A US court has ruled that Google’s Image search service breaches copyright by displaying thumbnail photographs, in a case brought by an adult content magazine.

Judge Howard Matz ruled that,“Google’s creation and public display of ‘thumbnails’ likely do directly infringe P10’s copyrights”, after a preliminary injunction hearing of the case brought by Perfect 10, which produces a magazine and website featuring nude models.

Google’s display of thumbnails in image search results pages would not be likely to fall within a “fair use” exception to copyright law, he said.

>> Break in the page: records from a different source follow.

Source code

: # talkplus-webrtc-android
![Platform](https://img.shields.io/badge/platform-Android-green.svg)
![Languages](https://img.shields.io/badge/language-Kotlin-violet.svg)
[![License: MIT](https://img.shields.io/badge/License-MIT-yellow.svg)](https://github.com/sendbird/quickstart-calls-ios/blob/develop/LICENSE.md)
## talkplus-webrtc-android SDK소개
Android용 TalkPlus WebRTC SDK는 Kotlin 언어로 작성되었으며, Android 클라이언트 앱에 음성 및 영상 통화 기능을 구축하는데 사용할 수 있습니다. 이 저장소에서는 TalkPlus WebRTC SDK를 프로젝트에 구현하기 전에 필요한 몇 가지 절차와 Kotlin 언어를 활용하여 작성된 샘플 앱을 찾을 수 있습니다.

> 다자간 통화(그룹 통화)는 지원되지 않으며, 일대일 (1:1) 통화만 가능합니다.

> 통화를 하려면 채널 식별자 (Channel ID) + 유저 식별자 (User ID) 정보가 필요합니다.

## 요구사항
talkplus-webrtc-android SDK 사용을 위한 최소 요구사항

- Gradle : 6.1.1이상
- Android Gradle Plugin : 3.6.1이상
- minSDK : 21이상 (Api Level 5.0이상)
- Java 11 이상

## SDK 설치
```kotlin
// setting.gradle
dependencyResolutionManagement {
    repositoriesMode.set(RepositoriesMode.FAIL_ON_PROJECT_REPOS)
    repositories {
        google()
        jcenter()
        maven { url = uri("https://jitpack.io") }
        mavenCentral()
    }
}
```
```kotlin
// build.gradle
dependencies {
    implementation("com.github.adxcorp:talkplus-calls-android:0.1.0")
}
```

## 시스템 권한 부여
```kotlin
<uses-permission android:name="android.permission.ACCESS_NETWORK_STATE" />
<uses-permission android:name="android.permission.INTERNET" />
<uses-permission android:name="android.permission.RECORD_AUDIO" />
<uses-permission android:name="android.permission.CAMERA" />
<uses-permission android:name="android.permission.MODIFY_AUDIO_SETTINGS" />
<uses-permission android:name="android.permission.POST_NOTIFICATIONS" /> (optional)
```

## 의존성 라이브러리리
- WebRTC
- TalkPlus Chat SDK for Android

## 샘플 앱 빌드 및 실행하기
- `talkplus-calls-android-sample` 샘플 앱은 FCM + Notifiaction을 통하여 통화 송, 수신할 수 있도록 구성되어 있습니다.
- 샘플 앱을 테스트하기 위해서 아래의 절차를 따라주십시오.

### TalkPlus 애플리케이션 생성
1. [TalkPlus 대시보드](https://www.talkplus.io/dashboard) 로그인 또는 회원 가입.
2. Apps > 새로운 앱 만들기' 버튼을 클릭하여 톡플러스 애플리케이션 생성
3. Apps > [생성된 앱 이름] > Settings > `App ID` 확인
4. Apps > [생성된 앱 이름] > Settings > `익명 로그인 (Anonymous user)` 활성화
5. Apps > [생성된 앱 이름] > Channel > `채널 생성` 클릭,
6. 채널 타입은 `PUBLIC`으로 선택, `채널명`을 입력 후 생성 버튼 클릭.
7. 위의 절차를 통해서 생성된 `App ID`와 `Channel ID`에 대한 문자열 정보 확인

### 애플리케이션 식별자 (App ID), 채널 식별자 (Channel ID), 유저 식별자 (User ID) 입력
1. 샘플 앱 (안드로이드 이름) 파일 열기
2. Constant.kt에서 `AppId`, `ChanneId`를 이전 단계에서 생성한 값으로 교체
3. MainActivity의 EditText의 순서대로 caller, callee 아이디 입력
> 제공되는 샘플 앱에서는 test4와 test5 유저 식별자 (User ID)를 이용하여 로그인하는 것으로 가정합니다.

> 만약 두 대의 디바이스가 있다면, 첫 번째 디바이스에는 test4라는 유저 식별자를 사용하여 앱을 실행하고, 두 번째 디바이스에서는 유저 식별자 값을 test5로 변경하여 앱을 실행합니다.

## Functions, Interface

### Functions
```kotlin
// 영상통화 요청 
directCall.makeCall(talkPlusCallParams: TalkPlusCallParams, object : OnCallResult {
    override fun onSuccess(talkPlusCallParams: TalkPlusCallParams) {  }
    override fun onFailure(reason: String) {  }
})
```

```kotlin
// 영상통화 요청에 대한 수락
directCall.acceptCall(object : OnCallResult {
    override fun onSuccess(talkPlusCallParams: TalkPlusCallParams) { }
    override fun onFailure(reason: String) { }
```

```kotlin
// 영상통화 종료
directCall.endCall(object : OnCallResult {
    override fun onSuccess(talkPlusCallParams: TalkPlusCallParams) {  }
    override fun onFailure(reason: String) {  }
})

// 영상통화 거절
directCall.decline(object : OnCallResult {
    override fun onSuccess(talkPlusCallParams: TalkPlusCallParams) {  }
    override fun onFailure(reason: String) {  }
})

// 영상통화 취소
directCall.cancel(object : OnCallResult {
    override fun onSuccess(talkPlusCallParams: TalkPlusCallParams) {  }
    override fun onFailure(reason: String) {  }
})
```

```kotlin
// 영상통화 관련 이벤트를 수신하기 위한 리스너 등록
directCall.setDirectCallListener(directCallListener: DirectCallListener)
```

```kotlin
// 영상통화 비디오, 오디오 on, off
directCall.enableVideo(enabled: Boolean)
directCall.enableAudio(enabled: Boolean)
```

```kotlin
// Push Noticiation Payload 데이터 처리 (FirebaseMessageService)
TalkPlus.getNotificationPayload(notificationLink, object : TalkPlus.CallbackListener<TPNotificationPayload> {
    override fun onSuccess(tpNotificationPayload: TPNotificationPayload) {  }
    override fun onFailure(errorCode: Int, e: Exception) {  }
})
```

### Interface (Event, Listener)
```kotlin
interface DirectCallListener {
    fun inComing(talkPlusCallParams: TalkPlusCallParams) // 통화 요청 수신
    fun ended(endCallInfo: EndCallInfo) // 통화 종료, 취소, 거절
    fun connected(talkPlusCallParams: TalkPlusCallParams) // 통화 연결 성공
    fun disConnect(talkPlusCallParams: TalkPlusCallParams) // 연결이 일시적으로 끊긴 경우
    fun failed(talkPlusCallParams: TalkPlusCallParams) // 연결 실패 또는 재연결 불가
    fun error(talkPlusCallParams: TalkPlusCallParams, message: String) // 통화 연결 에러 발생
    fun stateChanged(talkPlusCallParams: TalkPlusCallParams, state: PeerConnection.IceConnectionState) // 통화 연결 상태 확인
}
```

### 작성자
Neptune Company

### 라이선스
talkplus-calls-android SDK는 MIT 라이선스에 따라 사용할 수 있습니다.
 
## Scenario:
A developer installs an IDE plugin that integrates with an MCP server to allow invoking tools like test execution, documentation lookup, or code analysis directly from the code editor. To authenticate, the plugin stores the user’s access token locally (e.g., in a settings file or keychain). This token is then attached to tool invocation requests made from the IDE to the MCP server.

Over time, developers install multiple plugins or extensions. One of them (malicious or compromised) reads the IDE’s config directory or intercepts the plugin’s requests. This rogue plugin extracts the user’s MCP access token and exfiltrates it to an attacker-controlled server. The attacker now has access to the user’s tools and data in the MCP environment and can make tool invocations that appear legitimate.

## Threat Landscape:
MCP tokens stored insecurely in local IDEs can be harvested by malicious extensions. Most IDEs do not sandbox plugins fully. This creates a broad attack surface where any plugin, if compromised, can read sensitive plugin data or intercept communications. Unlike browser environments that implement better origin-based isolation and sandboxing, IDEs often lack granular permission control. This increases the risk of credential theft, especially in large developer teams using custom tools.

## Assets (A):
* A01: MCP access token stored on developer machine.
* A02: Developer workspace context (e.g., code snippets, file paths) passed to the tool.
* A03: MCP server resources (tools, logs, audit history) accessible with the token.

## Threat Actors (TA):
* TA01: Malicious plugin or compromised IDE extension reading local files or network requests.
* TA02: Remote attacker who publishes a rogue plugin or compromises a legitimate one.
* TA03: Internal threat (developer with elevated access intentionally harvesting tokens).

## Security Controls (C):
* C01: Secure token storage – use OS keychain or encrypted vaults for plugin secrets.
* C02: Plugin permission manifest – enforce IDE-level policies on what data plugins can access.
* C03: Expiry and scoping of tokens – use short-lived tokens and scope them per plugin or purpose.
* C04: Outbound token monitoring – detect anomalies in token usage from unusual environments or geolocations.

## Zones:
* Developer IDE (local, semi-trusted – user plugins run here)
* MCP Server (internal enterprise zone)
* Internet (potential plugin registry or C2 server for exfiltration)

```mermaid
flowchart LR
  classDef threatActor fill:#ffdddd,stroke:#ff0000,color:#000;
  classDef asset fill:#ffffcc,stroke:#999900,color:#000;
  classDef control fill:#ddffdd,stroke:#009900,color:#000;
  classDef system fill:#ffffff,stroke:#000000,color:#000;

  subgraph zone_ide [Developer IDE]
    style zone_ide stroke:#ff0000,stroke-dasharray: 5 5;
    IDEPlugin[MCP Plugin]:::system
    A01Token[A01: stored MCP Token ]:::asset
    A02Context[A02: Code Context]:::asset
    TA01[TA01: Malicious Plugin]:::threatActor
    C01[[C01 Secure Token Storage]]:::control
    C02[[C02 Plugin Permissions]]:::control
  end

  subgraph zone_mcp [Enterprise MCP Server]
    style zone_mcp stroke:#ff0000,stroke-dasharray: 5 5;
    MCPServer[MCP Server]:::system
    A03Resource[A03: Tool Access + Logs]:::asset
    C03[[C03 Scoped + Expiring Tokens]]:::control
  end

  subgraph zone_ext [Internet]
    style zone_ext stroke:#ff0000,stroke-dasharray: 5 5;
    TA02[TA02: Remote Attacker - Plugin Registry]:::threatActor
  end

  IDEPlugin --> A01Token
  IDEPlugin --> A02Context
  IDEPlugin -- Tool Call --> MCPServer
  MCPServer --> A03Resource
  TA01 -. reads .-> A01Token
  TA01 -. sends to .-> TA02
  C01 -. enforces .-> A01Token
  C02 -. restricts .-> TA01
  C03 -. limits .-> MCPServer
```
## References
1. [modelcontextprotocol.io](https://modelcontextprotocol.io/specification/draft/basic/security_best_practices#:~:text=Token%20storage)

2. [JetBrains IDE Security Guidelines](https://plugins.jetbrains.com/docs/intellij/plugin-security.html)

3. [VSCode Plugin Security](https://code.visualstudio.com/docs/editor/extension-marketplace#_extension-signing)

In his ruling, the judge added: “The court reaches this conclusion despite the enormous public benefit that search engines such as Google provide.

“Although the court is reluctant to issue a ruling that might impede the advance of internet technology, and although it is appropriate for courts to consider the immense value to the public of such technologies, existing judicial precedents do not allow such considerations to trump a reasoned analysis of the four fair-use factors.”

But Google could not be held liable for links to third party sites that had used copyrighted images without permission, Judge Matz found.

The ruling is likely to have a knock-on effect on other search engines producing thumbnail images. The search companies are already under fire from the World Association of Newspapers, which is seeking to “challenge the exploitation of content” because of the way they aggregate news content without paying for it.

Agence France Presse has filed a lawsuit against Google, claiming the search company offers its photos and stories without permission.